INFORMATION Start Marker

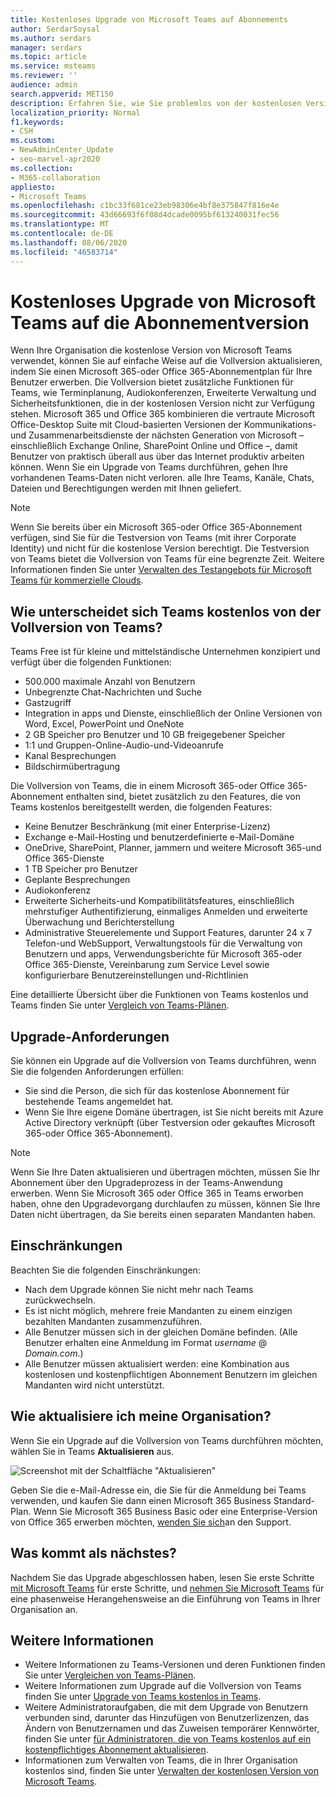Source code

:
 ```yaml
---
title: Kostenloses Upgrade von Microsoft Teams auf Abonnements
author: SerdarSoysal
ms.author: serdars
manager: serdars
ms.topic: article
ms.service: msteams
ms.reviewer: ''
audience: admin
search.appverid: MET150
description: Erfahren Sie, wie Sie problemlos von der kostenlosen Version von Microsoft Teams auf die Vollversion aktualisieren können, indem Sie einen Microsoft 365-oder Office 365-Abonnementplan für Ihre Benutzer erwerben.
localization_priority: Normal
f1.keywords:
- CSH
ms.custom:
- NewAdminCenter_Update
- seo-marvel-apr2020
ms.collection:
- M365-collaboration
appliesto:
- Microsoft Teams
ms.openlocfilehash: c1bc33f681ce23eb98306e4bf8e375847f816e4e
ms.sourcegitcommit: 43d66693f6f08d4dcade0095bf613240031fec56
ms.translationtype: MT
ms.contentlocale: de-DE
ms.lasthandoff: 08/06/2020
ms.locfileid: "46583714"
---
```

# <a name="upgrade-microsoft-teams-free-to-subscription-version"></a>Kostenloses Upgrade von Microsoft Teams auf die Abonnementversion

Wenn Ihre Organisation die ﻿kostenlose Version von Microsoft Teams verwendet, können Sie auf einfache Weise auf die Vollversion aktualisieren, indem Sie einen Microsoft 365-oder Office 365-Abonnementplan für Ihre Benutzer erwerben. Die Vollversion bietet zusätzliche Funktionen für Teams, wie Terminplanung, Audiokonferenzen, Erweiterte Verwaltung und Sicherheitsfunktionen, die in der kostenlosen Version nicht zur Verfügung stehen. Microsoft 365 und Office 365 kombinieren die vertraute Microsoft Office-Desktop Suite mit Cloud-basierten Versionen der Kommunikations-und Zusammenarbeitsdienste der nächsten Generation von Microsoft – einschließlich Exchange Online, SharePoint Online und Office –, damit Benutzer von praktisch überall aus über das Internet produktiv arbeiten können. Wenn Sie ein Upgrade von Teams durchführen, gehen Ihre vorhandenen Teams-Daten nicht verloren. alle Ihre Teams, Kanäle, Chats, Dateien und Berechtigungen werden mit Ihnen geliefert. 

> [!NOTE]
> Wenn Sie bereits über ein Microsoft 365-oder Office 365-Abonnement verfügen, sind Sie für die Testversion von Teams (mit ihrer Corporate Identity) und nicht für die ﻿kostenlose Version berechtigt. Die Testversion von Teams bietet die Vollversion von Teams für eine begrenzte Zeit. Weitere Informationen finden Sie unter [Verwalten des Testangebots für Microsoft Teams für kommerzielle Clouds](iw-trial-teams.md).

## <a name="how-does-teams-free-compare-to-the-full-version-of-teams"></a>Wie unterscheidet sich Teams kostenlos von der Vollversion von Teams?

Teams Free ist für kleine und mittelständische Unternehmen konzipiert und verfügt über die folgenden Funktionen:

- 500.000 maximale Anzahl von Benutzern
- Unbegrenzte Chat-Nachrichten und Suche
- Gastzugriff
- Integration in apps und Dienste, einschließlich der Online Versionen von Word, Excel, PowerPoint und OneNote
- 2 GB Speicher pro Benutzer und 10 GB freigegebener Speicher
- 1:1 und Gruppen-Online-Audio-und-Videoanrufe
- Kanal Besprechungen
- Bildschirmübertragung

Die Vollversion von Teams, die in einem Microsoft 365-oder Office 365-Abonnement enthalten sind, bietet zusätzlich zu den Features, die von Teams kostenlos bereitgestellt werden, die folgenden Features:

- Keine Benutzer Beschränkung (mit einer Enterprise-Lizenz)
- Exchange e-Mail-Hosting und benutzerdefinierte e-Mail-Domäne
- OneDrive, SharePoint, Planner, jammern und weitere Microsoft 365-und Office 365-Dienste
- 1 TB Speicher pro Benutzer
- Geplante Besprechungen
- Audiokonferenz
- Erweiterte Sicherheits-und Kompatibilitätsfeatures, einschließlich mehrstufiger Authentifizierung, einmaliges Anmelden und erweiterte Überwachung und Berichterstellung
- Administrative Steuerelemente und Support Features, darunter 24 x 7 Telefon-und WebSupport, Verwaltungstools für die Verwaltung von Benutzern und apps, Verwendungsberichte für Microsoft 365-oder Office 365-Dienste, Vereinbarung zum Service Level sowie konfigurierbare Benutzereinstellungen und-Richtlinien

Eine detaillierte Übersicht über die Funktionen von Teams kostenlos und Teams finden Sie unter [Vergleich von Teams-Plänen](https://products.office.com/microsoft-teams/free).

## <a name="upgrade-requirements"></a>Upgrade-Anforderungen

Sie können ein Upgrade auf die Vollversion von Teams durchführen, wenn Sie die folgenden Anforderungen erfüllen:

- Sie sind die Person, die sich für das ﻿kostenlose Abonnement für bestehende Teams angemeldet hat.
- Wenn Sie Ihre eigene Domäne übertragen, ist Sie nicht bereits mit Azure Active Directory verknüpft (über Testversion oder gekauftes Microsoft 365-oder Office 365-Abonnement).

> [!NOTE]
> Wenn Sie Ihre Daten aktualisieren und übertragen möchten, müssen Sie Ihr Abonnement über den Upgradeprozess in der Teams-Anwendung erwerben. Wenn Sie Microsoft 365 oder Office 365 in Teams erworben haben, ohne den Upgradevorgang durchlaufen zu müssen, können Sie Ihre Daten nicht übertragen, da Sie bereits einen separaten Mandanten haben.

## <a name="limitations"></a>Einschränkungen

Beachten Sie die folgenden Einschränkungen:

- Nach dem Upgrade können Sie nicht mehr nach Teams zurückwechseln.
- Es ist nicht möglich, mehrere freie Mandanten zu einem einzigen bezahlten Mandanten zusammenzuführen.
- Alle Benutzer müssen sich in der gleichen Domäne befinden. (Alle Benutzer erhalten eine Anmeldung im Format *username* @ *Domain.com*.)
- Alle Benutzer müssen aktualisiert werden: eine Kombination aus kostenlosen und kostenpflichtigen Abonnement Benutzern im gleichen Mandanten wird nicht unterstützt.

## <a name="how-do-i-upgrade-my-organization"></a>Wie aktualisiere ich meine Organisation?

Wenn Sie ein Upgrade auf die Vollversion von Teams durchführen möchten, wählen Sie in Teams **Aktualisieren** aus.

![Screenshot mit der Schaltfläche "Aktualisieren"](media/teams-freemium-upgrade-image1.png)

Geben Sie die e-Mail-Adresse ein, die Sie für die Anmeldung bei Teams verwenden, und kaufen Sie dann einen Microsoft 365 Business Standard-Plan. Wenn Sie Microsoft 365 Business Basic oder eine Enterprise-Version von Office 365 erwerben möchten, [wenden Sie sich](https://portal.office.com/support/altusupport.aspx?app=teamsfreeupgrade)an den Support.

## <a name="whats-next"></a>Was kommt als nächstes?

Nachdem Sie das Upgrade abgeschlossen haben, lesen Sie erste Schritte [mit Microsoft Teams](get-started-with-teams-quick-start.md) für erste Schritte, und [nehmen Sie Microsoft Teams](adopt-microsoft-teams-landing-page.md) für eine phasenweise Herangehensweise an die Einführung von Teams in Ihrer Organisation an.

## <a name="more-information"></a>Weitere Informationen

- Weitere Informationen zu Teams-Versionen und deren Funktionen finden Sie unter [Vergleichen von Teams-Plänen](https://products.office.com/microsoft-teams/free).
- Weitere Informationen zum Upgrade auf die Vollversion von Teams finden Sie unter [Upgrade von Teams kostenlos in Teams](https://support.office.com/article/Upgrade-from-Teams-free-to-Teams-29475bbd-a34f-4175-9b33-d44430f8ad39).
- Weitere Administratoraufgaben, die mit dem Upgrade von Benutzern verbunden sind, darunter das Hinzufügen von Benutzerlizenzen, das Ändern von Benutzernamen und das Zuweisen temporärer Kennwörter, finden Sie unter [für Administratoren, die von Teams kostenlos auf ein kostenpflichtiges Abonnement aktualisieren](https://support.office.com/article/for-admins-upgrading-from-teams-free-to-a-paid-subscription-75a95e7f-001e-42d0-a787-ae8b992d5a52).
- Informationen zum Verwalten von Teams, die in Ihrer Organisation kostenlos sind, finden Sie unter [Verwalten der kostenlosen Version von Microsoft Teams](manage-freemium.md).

INFORMATION End Marker

» EXERCISE INSTRUCTIONS:
The answer must consist of every line above that contains the word "übertragen".

» REPLY TO THE TASK:
- Wenn Sie Ihre eigene Domäne übertragen, ist Sie nicht bereits mit Azure Active Directory verknüpft (über Testversion oder gekauftes Microsoft 365-oder Office 365-Abonnement).
> Wenn Sie Ihre Daten aktualisieren und übertragen möchten, müssen Sie Ihr Abonnement über den Upgradeprozess in der Teams-Anwendung erwerben. Wenn Sie Microsoft 365 oder Office 365 in Teams erworben haben, ohne den Upgradevorgang durchlaufen zu müssen, können Sie Ihre Daten nicht übertragen, da Sie bereits einen separaten Mandanten haben.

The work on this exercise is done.